AIM OF THE EXERCISE
Line by line, please look for the word "Category" in the following records, then copy each line you find it in.

INPUT
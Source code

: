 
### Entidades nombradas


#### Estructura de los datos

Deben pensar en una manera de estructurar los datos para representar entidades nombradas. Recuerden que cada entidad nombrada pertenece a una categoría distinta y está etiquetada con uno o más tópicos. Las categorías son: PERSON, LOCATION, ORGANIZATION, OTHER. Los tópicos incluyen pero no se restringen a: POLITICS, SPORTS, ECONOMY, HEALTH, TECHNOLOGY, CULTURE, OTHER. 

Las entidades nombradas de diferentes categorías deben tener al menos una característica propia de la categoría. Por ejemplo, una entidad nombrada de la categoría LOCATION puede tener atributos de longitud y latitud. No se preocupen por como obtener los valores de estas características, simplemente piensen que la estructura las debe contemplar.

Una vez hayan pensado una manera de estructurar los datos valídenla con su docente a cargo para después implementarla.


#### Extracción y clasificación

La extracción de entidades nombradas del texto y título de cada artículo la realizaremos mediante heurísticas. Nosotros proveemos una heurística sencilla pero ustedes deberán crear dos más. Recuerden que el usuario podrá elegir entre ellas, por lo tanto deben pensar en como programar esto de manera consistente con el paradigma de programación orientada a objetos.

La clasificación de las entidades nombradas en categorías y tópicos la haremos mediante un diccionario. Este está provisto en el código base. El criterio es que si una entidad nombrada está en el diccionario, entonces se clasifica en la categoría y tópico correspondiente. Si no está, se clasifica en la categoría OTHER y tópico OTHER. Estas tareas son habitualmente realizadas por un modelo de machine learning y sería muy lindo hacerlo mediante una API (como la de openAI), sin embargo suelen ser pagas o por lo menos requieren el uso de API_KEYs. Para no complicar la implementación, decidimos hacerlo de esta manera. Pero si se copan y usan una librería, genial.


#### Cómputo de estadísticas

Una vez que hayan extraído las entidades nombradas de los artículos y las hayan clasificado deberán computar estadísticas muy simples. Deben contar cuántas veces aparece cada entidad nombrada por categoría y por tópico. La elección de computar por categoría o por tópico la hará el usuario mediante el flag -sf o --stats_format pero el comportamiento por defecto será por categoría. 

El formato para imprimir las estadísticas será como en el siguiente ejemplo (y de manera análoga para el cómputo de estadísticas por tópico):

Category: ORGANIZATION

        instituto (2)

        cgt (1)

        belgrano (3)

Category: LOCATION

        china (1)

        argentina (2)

PROBLEM SOLUTION
Category: ORGANIZATION
Category: LOCATION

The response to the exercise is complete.